読書記録35

wakaba-mark2009-06-04

ぼくと1ルピーの神様 (RHブックス・プラス)

ぼくと1ルピーの神様 (RHブックス・プラス)

本書は、ヴィカス・スワラップのデビュー作であると共に、「作品賞」「監督賞」も
含めて、’09年第81回アカデミー賞の8部門を受賞したダニー・ボイル監督による
スラムドッグ$ミリオネア』の原作である。
映画を先に観てから読んだが、原作では正解に至るまでのエピソードが一層詳しく
奥深く描かれており、興味深かった。
クイズ番組「十億(日本円にして20億円位)は誰の手に?」に全問正解した18才の
ウエイター、‘僕’ことラムは不正の容疑で逮捕されるが、女性弁護士によって
救われる。
ストーリーは、彼女に語って聞かせる‘僕’の18年間を回想し、それにしたがって、
一問ずつ録画された番組のDVDが再生される形で進んでゆく。
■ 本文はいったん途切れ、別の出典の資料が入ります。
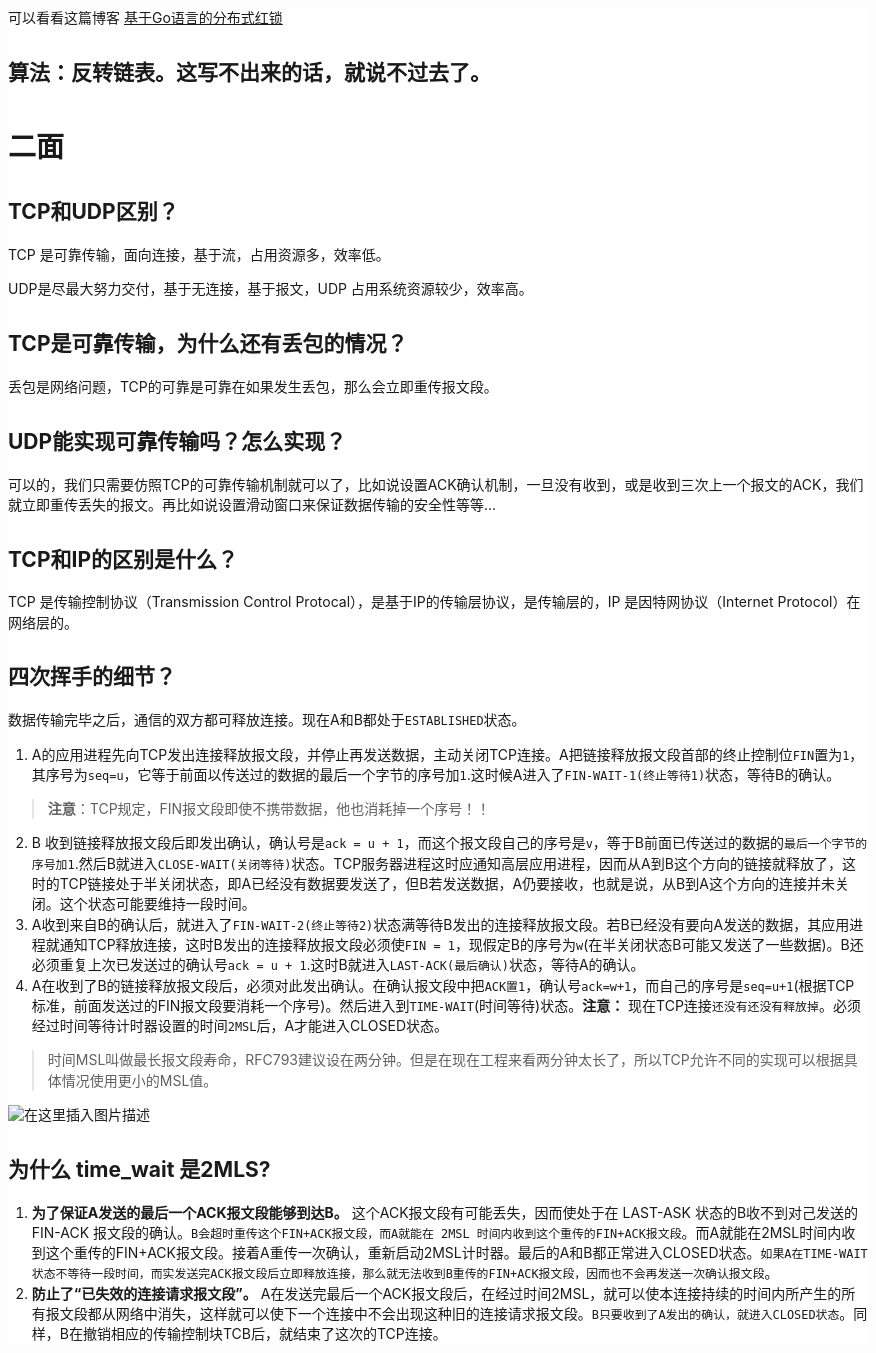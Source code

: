可以看看这篇博客 [基于Go语言的分布式红锁](https://www.aisoutu.com/a/435487)

## 算法：反转链表。这写不出来的话，就说不过去了。


# 二面
## TCP和UDP区别？
TCP 是可靠传输，面向连接，基于流，占用资源多，效率低。

UDP是尽最大努力交付，基于无连接，基于报文，UDP 占用系统资源较少，效率高。

## TCP是可靠传输，为什么还有丢包的情况？

丢包是网络问题，TCP的可靠是可靠在如果发生丢包，那么会立即重传报文段。

## UDP能实现可靠传输吗？怎么实现？
可以的，我们只需要仿照TCP的可靠传输机制就可以了，比如说设置ACK确认机制，一旦没有收到，或是收到三次上一个报文的ACK，我们就立即重传丢失的报文。再比如说设置滑动窗口来保证数据传输的安全性等等...

## TCP和IP的区别是什么？
TCP 是传输控制协议（Transmission Control Protocal），是基于IP的传输层协议，是传输层的，IP 是因特网协议（Internet Protocol）在网络层的。

## 四次挥手的细节？
数据传输完毕之后，通信的双方都可释放连接。现在A和B都处于`ESTABLISHED`状态。

1. A的应用进程先向TCP发出连接释放报文段，并停止再发送数据，主动关闭TCP连接。A把链接释放报文段首部的终止控制位`FIN`置为`1`，其序号为`seq=u`，它等于前面以传送过的数据的最后一个字节的序号加`1`.这时候A进入了`FIN-WAIT-1(终止等待1)`状态，等待B的确认。

>**注意**：TCP规定，FIN报文段即使不携带数据，他也消耗掉一个序号！！

2. B 收到链接释放报文段后即发出确认，确认号是`ack = u + 1`，而这个报文段自己的序号是`v`，等于B前面已传送过的数据的`最后一个字节的序号加1`.然后B就进入`CLOSE-WAIT(关闭等待)`状态。TCP服务器进程这时应通知高层应用进程，因而从A到B这个方向的链接就释放了，这时的TCP链接处于半关闭状态，即A已经没有数据要发送了，但B若发送数据，A仍要接收，也就是说，从B到A这个方向的连接并未关闭。这个状态可能要维持一段时间。
3. A收到来自B的确认后，就进入了`FIN-WAIT-2(终止等待2)`状态满等待B发出的连接释放报文段。若B已经没有要向A发送的数据，其应用进程就通知TCP释放连接，这时B发出的连接释放报文段必须使`FIN = 1`，现假定B的序号为`w`(在半关闭状态B可能又发送了一些数据)。B还必须重复上次已发送过的确认号`ack = u + 1`.这时B就进入`LAST-ACK(最后确认)`状态，等待A的确认。
4. A在收到了B的链接释放报文段后，必须对此发出确认。在确认报文段中把`ACK置1`，确认号`ack=w+1`，而自己的序号是`seq=u+1`(根据TCP标准，前面发送过的FIN报文段要消耗一个序号)。然后进入到`TIME-WAIT`(时间等待)状态。**注意：** 现在TCP连接`还没有还没有释放掉`。必须经过时间等待计时器设置的时间`2MSL`后，A才能进入CLOSED状态。
>时间MSL叫做最长报文段寿命，RFC793建议设在两分钟。但是在现在工程来看两分钟太长了，所以TCP允许不同的实现可以根据具体情况使用更小的MSL值。

![在这里插入图片描述](https://img-blog.csdnimg.cn/9d86b663dcdd48189549110bf9845bb4.png)


## 为什么 time_wait 是2MLS?
1.  **为了保证A发送的最后一个ACK报文段能够到达B。** 这个ACK报文段有可能丢失，因而使处于在 LAST-ASK 状态的B收不到对己发送的 FIN-ACK 报文段的确认。`B会超时重传这个FIN+ACK报文段，而A就能在 2MSL 时间内收到这个重传的FIN+ACK报文段`。而A就能在2MSL时间内收到这个重传的FIN+ACK报文段。接着A重传一次确认，重新启动2MSL计时器。最后的A和B都正常进入CLOSED状态。`如果A在TIME-WAIT状态不等待一段时间，而实发送完ACK报文段后立即释放连接，那么就无法收到B重传的FIN+ACK报文段，因而也不会再发送一次确认报文段`。
2.  **防止了“已失效的连接请求报文段”。** A在发送完最后一个ACK报文段后，在经过时间2MSL，就可以使本连接持续的时间内所产生的所有报文段都从网络中消失，这样就可以使下一个连接中不会出现这种旧的连接请求报文段。`B只要收到了A发出的确认，就进入CLOSED状态`。同样，B在撤销相应的传输控制块TCB后，就结束了这次的TCP连接。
そして、ラムがなぜ
正解を知っていたかが解き明かされてゆく。それと共に、新興諸国BRICsの一国として発展めざましいインドの、貧困層、政治や警察の腐敗、幼児虐待、強盗、殺人、売春、ヒンドゥー教イスラム教の宗教対立などの、現代インドが抱える問題が明らかに
なってゆく。
捨て子として拾われた孤児ラム。ラム・ムハンマド・トーマスというヒンドゥー教
イスラム教、キリスト教の3つの教徒を併せ持った名前をつけられた‘僕’が、極貧の
生活のなかでわずか18才にして死と隣り合わせで向きあってきた波乱万丈の人生。それこそがこの史上最高額の賞金をかけたクイズの正解であり、現代インドの実像
なのだ。
それとあわせて、逆境をバネに、自分の両手、両足だけを頼りにして、いつも前向きに突き進んでゆく‘僕’の現実的なたくましさやしたたかさも読みどころであろう。
本書は、意表をつく、ミステリー的といってもいい卓抜な構成で読者を惹きつける
感動作である。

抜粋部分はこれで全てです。